- Exercise -
Set down the data again word for word. Skip any pictures.

Rendered images with source text
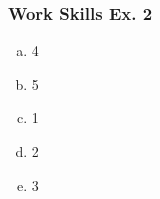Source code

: \documentclass[12pt, a4paper, oneside]{article}
\begin{document}
  \subsubsection{Work Skills Ex. 2}
  \begin{enumerate}[a.]
    \item 4
    \item 5
    \item 1
    \item 2
    \item 3
  \end{enumerate}

  
\end{document}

- Answer box -
Source code

: \documentclass[12pt, a4paper, oneside]{article}
\begin{document}
  \subsubsection{Work Skills Ex. 2}
  \begin{enumerate}[a.]
    \item 4
    \item 5
    \item 1
    \item 2
    \item 3
  \end{enumerate}

  
\end{document}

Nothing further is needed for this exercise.